Paramagnetic effect of supplemental oxygen on CSF hyperintensity on fluid-attenuated inversion recovery MR images

Abstract

Background and purpose: Oxygen has a known paramagnetic effect and increases CSF signal intensity on fluid-attenuated inversion recovery (FLAIR) MR images. The purposes of this study were to investigate the effect of supplemental oxygen on CSF signal intensity and the arterial partial pressure of oxygen and to determine the possible synergistic effect of oxygen and albumin on T1 shortening effect in vitro.

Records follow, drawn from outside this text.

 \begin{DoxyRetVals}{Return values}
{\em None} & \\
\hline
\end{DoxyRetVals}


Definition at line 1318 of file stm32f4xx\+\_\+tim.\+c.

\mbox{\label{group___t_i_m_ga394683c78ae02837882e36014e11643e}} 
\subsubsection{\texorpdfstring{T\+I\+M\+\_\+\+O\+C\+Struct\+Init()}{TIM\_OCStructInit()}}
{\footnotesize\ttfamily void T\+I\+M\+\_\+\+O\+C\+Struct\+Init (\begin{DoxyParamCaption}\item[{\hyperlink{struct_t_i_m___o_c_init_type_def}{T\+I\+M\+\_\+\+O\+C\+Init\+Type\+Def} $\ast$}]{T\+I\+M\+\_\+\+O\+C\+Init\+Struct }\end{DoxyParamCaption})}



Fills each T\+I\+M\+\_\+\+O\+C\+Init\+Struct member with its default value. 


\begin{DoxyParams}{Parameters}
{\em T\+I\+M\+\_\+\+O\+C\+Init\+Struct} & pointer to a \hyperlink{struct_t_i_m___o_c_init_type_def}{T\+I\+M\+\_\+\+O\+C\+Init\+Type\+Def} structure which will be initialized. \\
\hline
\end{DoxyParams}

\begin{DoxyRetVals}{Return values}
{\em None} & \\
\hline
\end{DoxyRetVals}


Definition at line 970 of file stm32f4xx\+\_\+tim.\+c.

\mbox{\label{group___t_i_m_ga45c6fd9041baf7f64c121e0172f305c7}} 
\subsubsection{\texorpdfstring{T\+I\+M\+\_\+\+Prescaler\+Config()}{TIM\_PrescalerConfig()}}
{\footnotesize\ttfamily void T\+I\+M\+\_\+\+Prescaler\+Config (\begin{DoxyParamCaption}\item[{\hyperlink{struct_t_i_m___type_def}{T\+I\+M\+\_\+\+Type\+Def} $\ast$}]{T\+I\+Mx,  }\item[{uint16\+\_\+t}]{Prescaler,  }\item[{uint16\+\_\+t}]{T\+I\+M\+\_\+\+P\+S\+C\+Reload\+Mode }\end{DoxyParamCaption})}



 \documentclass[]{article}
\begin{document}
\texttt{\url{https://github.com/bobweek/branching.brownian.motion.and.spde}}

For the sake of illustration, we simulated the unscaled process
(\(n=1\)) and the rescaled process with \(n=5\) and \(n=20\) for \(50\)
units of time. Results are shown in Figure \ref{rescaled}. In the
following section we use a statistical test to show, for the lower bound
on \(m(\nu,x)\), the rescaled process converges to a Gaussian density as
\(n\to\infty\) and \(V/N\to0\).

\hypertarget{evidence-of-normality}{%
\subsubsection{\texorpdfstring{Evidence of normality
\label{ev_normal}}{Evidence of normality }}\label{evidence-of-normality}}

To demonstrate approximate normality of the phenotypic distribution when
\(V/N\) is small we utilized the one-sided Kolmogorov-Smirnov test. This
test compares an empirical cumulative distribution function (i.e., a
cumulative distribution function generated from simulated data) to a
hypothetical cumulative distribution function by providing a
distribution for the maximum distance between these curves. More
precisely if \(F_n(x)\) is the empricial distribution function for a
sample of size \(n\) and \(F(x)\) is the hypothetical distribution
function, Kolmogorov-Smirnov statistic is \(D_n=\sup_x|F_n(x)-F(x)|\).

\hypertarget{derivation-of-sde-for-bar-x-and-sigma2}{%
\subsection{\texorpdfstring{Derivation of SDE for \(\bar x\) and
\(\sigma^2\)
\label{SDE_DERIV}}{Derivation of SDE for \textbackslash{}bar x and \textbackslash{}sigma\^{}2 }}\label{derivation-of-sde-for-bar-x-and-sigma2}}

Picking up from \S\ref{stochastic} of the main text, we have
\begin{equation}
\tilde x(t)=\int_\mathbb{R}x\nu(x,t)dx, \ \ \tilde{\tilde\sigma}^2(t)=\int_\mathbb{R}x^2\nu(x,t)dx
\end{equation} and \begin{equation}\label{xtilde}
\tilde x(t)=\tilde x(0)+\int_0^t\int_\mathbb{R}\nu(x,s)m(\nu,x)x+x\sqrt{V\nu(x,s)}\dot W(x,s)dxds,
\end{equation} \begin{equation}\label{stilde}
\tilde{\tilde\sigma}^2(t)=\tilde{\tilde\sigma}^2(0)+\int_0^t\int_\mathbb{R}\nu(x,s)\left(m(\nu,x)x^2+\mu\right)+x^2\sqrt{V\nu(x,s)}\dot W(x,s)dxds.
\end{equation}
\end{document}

Methods: Six healthy volunteers underwent FLAIR MR imaging of the brain before and during inhalation of 10 to 15 L/min of 100% oxygen for < or = 30 min. The signal intensity was measured in the subarachnoid spaces and various tissues and correlated with estimated arterial partial pressure of oxygen and arterial carbon dioxide pressure. In vitro measurements were also obtained by using two sets of saline-filled tubes with various concentrations of albumin, one of which was exposed to increased oxygen levels. In vitro T1 relaxation times were calculated to assess the possible synergistic effect of oxygen and albumin.

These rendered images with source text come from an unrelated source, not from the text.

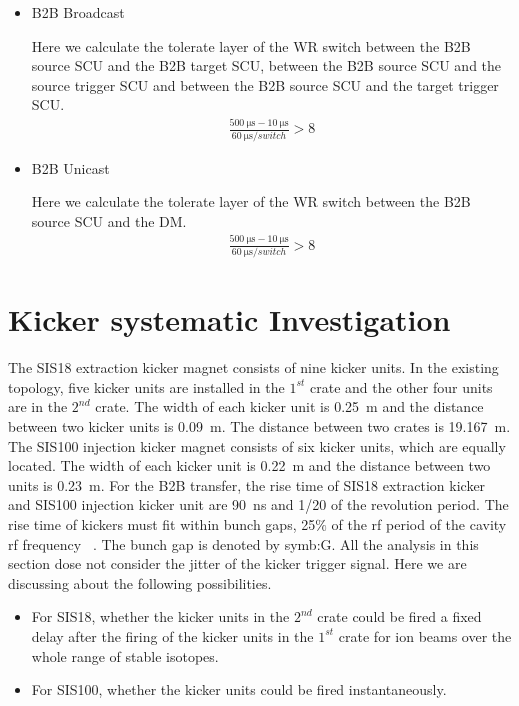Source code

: \begin{itemize}
    \item B2B Broadcast

		Here we calculate the tolerate layer of the WR switch between the B2B source \gls{SCU} and the B2B target SCU, between the B2B source SCU and the source trigger SCU and between the B2B source SCU and the target trigger SCU.  
		\begin{equation}
		\begin{aligned}
			\frac{\SI{500}{\us}-\SI{10}{\us}}{\SI{60}{\us/switch}}> 8
		\label {num_switch_b}
		\end{aligned}
		\end{equation}
	\item B2B Unicast

		Here we calculate the tolerate layer of the WR switch between the B2B source SCU and the DM.
		\begin{equation}
		\begin{aligned}
			\frac{\SI{500}{\us}-\SI{10}{\us}}{\SI{60}{\us/switch}}> 8
		\label {num_switch_b}
		\end{aligned}
		\end{equation}
\end{itemize}

\section{Kicker systematic Investigation}
The SIS18 extraction kicker magnet consists of nine kicker units. In the existing topology, five kicker units are installed in the $1^{st}$ crate and the other four units are in the $2^{nd}$ crate. The width of each kicker unit is \SI{0.25}{m} and the distance between two kicker units is \SI{0.09}{m}. The distance between two crates is \SI{19.167}{m}. The SIS100 injection kicker magnet consists of six kicker units, which are equally located. The width of each kicker unit is \SI{0.22}{m} and the distance between two units is \SI{0.23}{m}. For the B2B transfer, the rise time of SIS18 extraction kicker and SIS100 injection kicker unit are \SI{90}{ns} and 1/20 of the revolution period. The rise time of kickers must fit within bunch gaps, 25$\%$ of the rf period of the cavity rf frequency ~\cite{udo_injection_2014, liebermann_sis100_2013}. The bunch gap is denoted by \gls{symb:G}. All the analysis in this section dose not consider the jitter of the kicker trigger signal. Here we are discussing about the following possibilities. 
\begin{itemize}
    \item For SIS18, whether the kicker units in the $2^{nd}$ crate could be fired a fixed delay after the firing of the kicker units in the $1^{st}$ crate for ion beams over the whole range of stable isotopes. 
    \item For SIS100, whether the kicker units could be fired instantaneously. 
\end{itemize} 

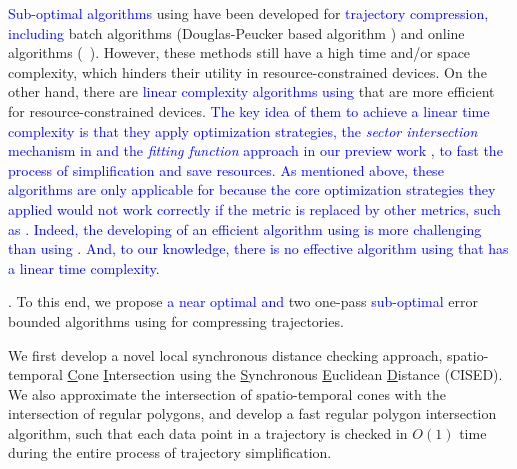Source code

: \textcolor{blue}{Sub-optimal \lsa algorithms} using \sed have been developed for \textcolor{blue}{trajectory compression, including} batch algorithms (\eg Douglas-Peucker based algorithm \dpsed \cite{Meratnia:Spatiotemporal}) and online algorithms (\eg\ \squishe \cite{Muckell:Compression}).
However, these methods still have a high time and/or space complexity, which hinders their utility in resource-constrained devices. %
%
On the other hand, there are \textcolor{blue}{linear complexity \lsa algorithms using \ped} \cite{Williams:Longest, Sklansky:Cone, Dunham:Cone, Zhao:Sleeve, Lin:Operb} that are more efficient for resource-constrained devices. 
%
\textcolor{blue}{The key idea of them to achieve a linear time complexity is that they apply optimization strategies, \eg the \textit{sector intersection} mechanism in \cite{Williams:Longest, Sklansky:Cone, Dunham:Cone, Zhao:Sleeve} and the \textit{fitting function} approach in our preview work \cite {Lin:Operb}, to fast the process of simplification and save resources. 
As mentioned above, these algorithms are only applicable for \ped because the core optimization strategies they applied would not work correctly if the \ped metric is replaced by other metrics, such as \sed.} 
\textcolor{blue}{Indeed, {the developing of an efficient \lsa algorithm using \sed is more challenging than using \ped}.}
\textcolor{blue}{And, to our knowledge, there is no effective \lsa algorithm using \sed that has a linear time complexity.}





.
To this end, we propose \textcolor{blue}{ a near optimal and} two one-pass \textcolor{blue}{sub-optimal} error bounded \lsa algorithms using \sed for compressing trajectories. %

 We first develop a novel local synchronous distance checking approach, \ie spatio-temporal \underline{C}one \underline{I}ntersection using the \underline{S}ynchronous \underline{E}uclidean \underline{D}istance (CISED).
We also approximate the intersection of spatio-temporal cones with the intersection of regular polygons, and develop a fast regular polygon intersection algorithm, such that each data point in a trajectory is checked in $O(1)$ time during the entire process of trajectory simplification.

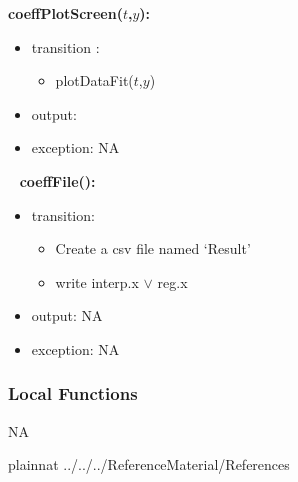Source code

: \documentclass[12pt, titlepage]{article}
\begin{document}
\noindent \textbf{coeffPlotScreen($t$,$y$):}
\begin{itemize}
	\item transition :
	\begin{itemize}
		\item plotDataFit($t$,$y$)
	\end{itemize}
	\item output:  
	\item exception: NA
\end{itemize}


~\newline
\noindent \textbf{coeffFile():}
\begin{itemize}
	\item transition: 
	\begin{itemize}
		
		\item Create a csv file named `Result'
		\item write interp.x $\lor$ reg.x
	\end{itemize}
	\item output: NA
	\item exception: NA 
\end{itemize}




\subsubsection{Local Functions}

NA






\newpage




 {plainnat}
 {../../../ReferenceMaterial/References}

\newpage




\end{document}
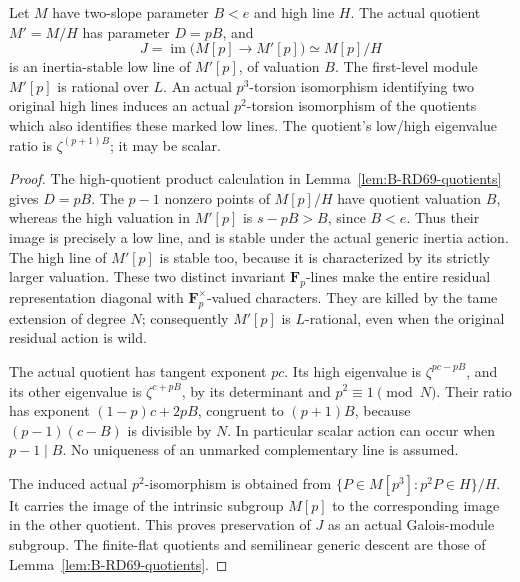 \begin{lemma}
\label{lem:B-RD71-marked-low}
Let \(M\) have two-slope parameter \(B<e\) and high line \(H\).
The actual quotient \(M'=M/H\) has parameter \(D=pB\), and
\[
 J=\operatorname{im}\bigl(M[p]\longrightarrow M'[p]\bigr)
   \simeq M[p]/H
 \tag{B-RD71.3}
\]
is an inertia-stable low line of \(M'[p]\), of valuation \(B\).
The first-level module \(M'[p]\) is rational over \(L\).
An actual \(p^3\)-torsion isomorphism identifying two original
high lines induces an actual \(p^2\)-torsion isomorphism of
the quotients which also identifies these marked low lines.
The quotient's low/high eigenvalue ratio is
\(\zeta^{(p+1)B}\); it may be scalar.
\end{lemma}
\begin{proof}
The high-quotient product calculation in
Lemma~\ref{lem:B-RD69-quotients} gives \(D=pB\).
The \(p-1\) nonzero points of \(M[p]/H\) have quotient
valuation \(B\), whereas the high valuation in \(M'[p]\)
is \(s-pB>B\), since \(B<e\).
Thus their image is precisely a low line, and is stable
under the actual generic inertia action.
The high line of \(M'[p]\) is stable too, because it is
characterized by its strictly larger valuation.
These two distinct invariant \(\mathbf F_p\)-lines make
the entire residual representation diagonal with
\(\mathbf F_p^\times\)-valued characters. They are killed
by the tame extension of degree \(N\); consequently \(M'[p]\)
is \(L\)-rational, even when the original residual action is wild.

The actual quotient has tangent exponent \(pc\).
Its high eigenvalue is \(\zeta^{pc-pB}\), and its other
eigenvalue is \(\zeta^{c+pB}\), by its determinant and
\(p^2\equiv1\pmod N\). Their ratio has exponent
\((1-p)c+2pB\), congruent to \((p+1)B\), because
\((p-1)(c-B)\) is divisible by \(N\).
In particular scalar action can occur when \(p-1\mid B\).
No uniqueness of an unmarked complementary line is assumed.

The induced actual \(p^2\)-isomorphism is obtained from
\(\{P\in M[p^3]:p^2P\in H\}/H\).
It carries the image of the intrinsic subgroup \(M[p]\)
to the corresponding image in the other quotient. This
proves preservation of \(J\) as an actual Galois-module
subgroup. The finite-flat quotients and semilinear generic
descent are those of Lemma~\ref{lem:B-RD69-quotients}.
\end{proof}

Results: FLAIR images of healthy volunteers showed increased CSF signal intensity within the basal cisterns and sulci along the cerebral convexities. The CSF hyperintensity was observed immediately after the initiation of supplemental oxygen and remained stable during the oxygen administration. There was approximately a 4- to 5.3-fold increase in signal intensity with supplemental oxygen. The phantom experiments showed a T1 shortening effect of oxygen. Albumin significantly altered T1 relaxation time only at high concentrations of albumin.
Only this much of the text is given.